Improved Heart Health
Regular sauna use has been proven to lower blood pressure and improve circulation, putting less strain on the heart. Sweating during a sauna session also helps make arteries that are more effective at transporting nutrients and oxygen around the body. In addition, saunas have been found to reduce various risk factors associated with heart disease, such as cholesterol and triglyceride values.
Finally, researchers have observed that regular users of saunas often display improved heart rate variability (HRV), which is considered an important indicator of optimal cardiovascular well-being.
Stronger Immune System
Sauna use is an interesting point of study with regard to its potential benefit in strengthening the immune system. Recent research points to sauna use as having a positive effect on improving the body's response to environmental factors, reducing inflammation, and boosting overall immunity.
While studies have been done on short-term sauna use, they tend to focus on the potential long-term benefits of regular exposure. While more research needs to be done in this area, there is certainly evidence that indicates saunas may be an effective way of keeping your immune system strong and healthy.
How Long Can You Sit in A Sauna?
It is generally recommended that healthy adults should not stay in a sauna for longer than 15-20 minutes at a time. For people with certain medical conditions, such as high blood pressure, it may be best to limit the sessions to 10 minutes or less.
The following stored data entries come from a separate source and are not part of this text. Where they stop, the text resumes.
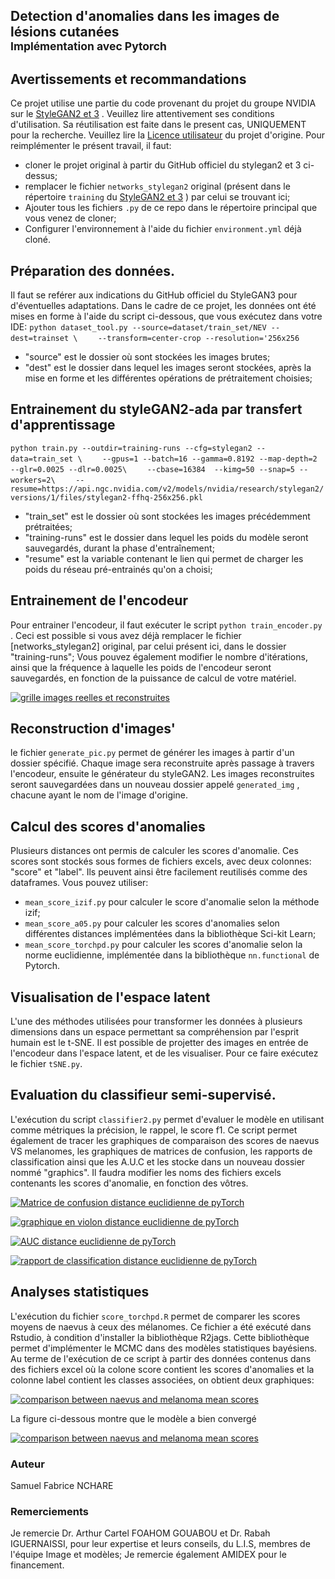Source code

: ## Detection d'anomalies dans les images de lésions cutanées<br><sub>Implémentation avec Pytorch</sub>


## Avertissements et recommandations

Ce projet utilise une partie du code provenant du projet du groupe NVIDIA sur le [StyleGAN2 et 3](https://github.com/NVlabs/stylegan3/tree/main) . Veuillez lire attentivement ses conditions d'utilisation. Sa réutilisation est faite dans le present cas, UNIQUEMENT pour la recherche. Veuillez lire la [Licence utilisateur](https://github.com/NVlabs/stylegan3/blob/main/LICENSE.txt) du projet d'origine.
Pour reimplémenter le présent travail, il faut:
- cloner le projet original à partir du GitHub officiel du stylegan2 et 3 ci-dessus;
- remplacer le fichier `networks_stylegan2` original (présent dans le répertoire `training` du [StyleGAN2 et 3](https://github.com/NVlabs/stylegan3/tree/main) ) par celui se trouvant ici;
- Ajouter tous les fichiers `.py` de ce repo dans le répertoire principal que vous venez de cloner;
- Configurer l'environnement à l'aide du fichier `environment.yml` déjà cloné.


## Préparation des données.

Il faut se reférer aux indications du GitHub officiel du StyleGAN3 pour d'éventuelles adaptations. Dans le cadre de ce projet, les données ont été mises en forme à l'aide du script ci-dessous, que vous exécutez dans votre IDE:
`python dataset_tool.py --source=dataset/train_set/NEV --dest=trainset \`
`    --transform=center-crop --resolution='256x256`
- "source" est le dossier où sont stockées les images brutes;
- "dest" est le dossier dans lequel les images seront stockées, après la mise en forme et les différentes opérations de prétraitement choisies;

## Entrainement du styleGAN2-ada par transfert d'apprentissage
`python train.py --outdir=training-runs --cfg=stylegan2 --data=train_set \`
`    --gpus=1 --batch=16 --gamma=0.8192 --map-depth=2 --glr=0.0025 --dlr=0.0025\`
`    --cbase=16384  --kimg=50 --snap=5 --workers=2\`
`    --resume=https://api.ngc.nvidia.com/v2/models/nvidia/research/stylegan2/versions/1/files/stylegan2-ffhq-256x256.pkl`
- "train_set" est le dossier où sont stockées les images précédemment prétraitées;
- "training-runs" est le dossier dans lequel les poids du modèle seront sauvegardés, durant la phase d'entraînement;
- "resume" est la variable contenant le lien qui permet de charger les poids du réseau pré-entrainés qu'on a choisi;



## Entrainement de l'encodeur
Pour entrainer l'encodeur, il faut exécuter le script `python train_encoder.py` . Ceci est possible si vous avez déjà remplacer le fichier [networks_stylegan2] original, par celui présent ici, dans le dossier "training-runs";
Vous pouvez également modifier le nombre d'itérations, ainsi que la fréquence à laquelle les poids de l'encodeur seront sauvegardés, en fonction de la puissance de calcul de votre matériel.

<a href="./checkpointed/rec499.png"><img alt="grille images reelles et reconstruites" src="./checkpointed/rec499.png"></img></a>


## Reconstruction d'images'

le fichier `generate_pic.py` permet de générer les images à partir d'un dossier spécifié. Chaque image sera reconstruite après passage à travers l'encodeur, ensuite le générateur du styleGAN2.
Les images reconstruites seront sauvegardées dans un nouveau dossier appelé `generated_img` , chacune ayant le nom de l'image d'origine.

## Calcul des scores d'anomalies

Plusieurs distances ont permis de calculer les scores d'anomalie. Ces scores sont stockés sous formes de fichiers excels, avec deux colonnes: "score" et "label". Ils peuvent ainsi être facilement reutilisés comme des dataframes.
Vous pouvez utiliser:
- `mean_score_izif.py` pour calculer le score d'anomalie selon la méthode izif;
- `mean_score_a05.py` pour calculer les scores d'anomalies selon différentes distances implémentées dans la bibliothèque Sci-kit Learn;
- `mean_score_torchpd.py` pour calculer les scores d'anomalie selon la norme euclidienne, implémentée dans la bibliothèque `nn.functional` de Pytorch.

## Visualisation de l'espace latent

L'une des méthodes utilisées pour transformer les données à plusieurs dimensions dans un espace permettant sa compréhension par l'esprit humain est le t-SNE. Il est possible de projetter des images en entrée de l'encodeur dans l'espace latent, et de les visualiser. Pour ce faire exécutez le fichier `tSNE.py`.

## Evaluation du classifieur semi-supervisé.

L'exécution du script `classifier2.py` permet d'evaluer le modèle en utilisant comme métriques la précision, le rappel, le score f1. Ce script permet également de tracer les graphiques de comparaison des scores de naevus VS melanomes, les graphiques de matrices de confusion, les rapports de classification ainsi que les A.U.C et les stocke dans un nouveau dossier nommé "graphics".
Il faudra modifier les noms des fichiers excels contenants les scores d'anomalie, en fonction des vôtres.

<a href="./graphics/confMatrix_pd05.png"><img alt="Matrice de confusion distance euclidienne de pyTorch" src="./graphics/confMatrix_pd05.png"></img></a>

<a href="./graphics/violon_pd05.png"><img alt="graphique en violon distance euclidienne de pyTorch" src="./graphics/violon_pd05.png"></img></a>

<a href="./graphics/roc_pd05.png"><img alt="AUC distance euclidienne de pyTorch" src="./graphics/roc_pd05.png"></img></a>

<a href="./graphics/report_pd05.png"><img alt="rapport de classification distance euclidienne de pyTorch" src="./graphics/report_pd05.png"></img></a>

## Analyses statistiques
L'exécution du fichier `score_torchpd.R` permet de comparer les scores moyens de naevus à ceux des mélanomes. Ce fichier a été exécuté dans Rstudio,
à condition d'installer la bibliothèque R2jags. Cette bibliothèque permet d'implémenter le MCMC dans des modèles statistiques bayésiens. Au terme de l'exécution de ce script à partir des données contenus dans des fichiers excel où la colone score contient les scores d'anomalies et la colonne label contient les classes associées,
on obtient deux graphiques:

<a href="./nvVSmel.png"><img alt="comparison between naevus and melanoma mean scores" src="./nvVSmel.png"></img></a>

La figure ci-dessous montre que le modèle a bien convergé

<a href="./convergence.png"><img alt="comparison between naevus and melanoma mean scores" src="./convergence.png"></img></a>
### Auteur
Samuel Fabrice NCHARE

### Remerciements
Je remercie Dr. Arthur Cartel FOAHOM GOUABOU et Dr. Rabah IGUERNAISSI, pour leur expertise et leurs conseils, du L.I.S, membres de l'équipe Image et modèles;
Je remercie également AMIDEX pour le financement.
Can You Use a Sauna Every Day?
You can actually use a sauna every day, although most people will generally limit their sessions to no more than 3-4 times per week. It is also important to remember that the benefits of regular sauna use are cumulative, meaning the most beneficial effects will be felt after multiple sessions over time.
Are There Any Risks to Using a Sauna?
Although generally considered safe and beneficial, there are certain risks to consider when using a sauna. These may include:
It is important to stay hydrated by drinking plenty of water before, during, and after your sauna session.
However, the importance of electrolytes and microminerals cannot be underestimated. For this reason, it is essential that you take a high-quality whole-food multivitamin/mineral supplement like Fortify to cover all your bases.
The heat produced in a sauna can cause your metabolism to increase, resulting in weight loss. However, when it comes to long-term results, there is no substitute for a healthy diet and regular exercise.
It may be a useful adjuvant when combined with the necessary prerequisites.
When it comes to male fertility, excessive heat exposure can decrease sperm motility, morphology, and count. For this reason, it is recommended that men who are trying to conceive should limit their sauna use.
While it isn't necessary to forego them completely, moderation is an important factor to allow you to reap the benefits without risking any negative side effects.
Saunas have been used for hundreds of years and turns out, it was for good reason. There are real-life benefits to doing so, but moderation is important as it relates to duration and frequency.
If you're new to the sauna life, start by using them twice weekly. Observe if they are offering any benefits and adjust accordingly. The idea is to stay healthy and enjoy the time spent in the sauna while doing so.